» **MATERIAL FOR THIS TASK**

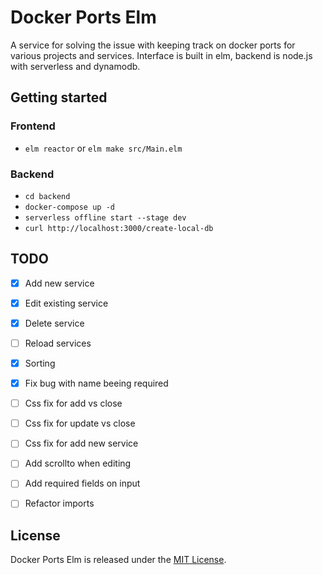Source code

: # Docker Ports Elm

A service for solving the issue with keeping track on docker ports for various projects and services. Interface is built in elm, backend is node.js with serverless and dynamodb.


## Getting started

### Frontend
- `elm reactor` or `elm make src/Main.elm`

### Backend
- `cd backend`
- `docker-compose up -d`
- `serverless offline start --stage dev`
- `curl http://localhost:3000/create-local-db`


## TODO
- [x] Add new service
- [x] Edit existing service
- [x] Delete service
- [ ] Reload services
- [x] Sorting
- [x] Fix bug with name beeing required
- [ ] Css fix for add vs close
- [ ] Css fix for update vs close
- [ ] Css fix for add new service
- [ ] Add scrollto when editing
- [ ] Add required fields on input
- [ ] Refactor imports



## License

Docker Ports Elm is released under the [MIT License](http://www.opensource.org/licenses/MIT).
...
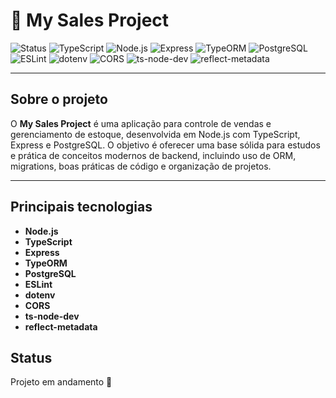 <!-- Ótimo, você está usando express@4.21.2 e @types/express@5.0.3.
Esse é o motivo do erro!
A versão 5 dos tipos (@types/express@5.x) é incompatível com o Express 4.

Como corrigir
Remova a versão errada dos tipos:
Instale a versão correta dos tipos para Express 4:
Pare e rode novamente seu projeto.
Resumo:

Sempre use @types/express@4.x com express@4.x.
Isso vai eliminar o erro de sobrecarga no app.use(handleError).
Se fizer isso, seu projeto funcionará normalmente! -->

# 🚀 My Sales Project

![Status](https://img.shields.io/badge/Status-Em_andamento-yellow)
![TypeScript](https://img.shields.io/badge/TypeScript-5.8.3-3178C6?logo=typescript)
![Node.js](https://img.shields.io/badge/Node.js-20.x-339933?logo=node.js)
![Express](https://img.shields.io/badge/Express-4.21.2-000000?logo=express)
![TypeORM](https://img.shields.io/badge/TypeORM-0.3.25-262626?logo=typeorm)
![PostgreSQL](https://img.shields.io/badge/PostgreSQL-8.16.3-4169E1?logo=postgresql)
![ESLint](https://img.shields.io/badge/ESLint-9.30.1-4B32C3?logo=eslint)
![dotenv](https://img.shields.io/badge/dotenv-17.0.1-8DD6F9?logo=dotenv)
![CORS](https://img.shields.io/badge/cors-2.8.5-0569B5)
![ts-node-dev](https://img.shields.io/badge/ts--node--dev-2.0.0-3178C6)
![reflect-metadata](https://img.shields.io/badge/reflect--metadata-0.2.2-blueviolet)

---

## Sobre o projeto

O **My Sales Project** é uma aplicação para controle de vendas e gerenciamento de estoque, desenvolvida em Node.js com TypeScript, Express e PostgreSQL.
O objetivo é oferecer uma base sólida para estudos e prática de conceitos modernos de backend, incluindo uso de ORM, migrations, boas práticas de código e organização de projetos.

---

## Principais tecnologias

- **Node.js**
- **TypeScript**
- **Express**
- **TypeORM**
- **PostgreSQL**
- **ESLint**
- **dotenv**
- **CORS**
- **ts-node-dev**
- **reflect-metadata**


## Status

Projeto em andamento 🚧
...
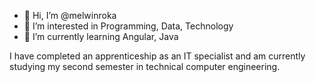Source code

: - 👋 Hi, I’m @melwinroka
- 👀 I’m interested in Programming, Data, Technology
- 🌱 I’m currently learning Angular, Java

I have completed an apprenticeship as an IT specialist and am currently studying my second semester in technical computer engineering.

» **WHAT YOU HAVE TO DO**
Determine the count of lines that include the word "TypeORM" in the listing, and state nothing but that count.

» **THE ANSWER**
2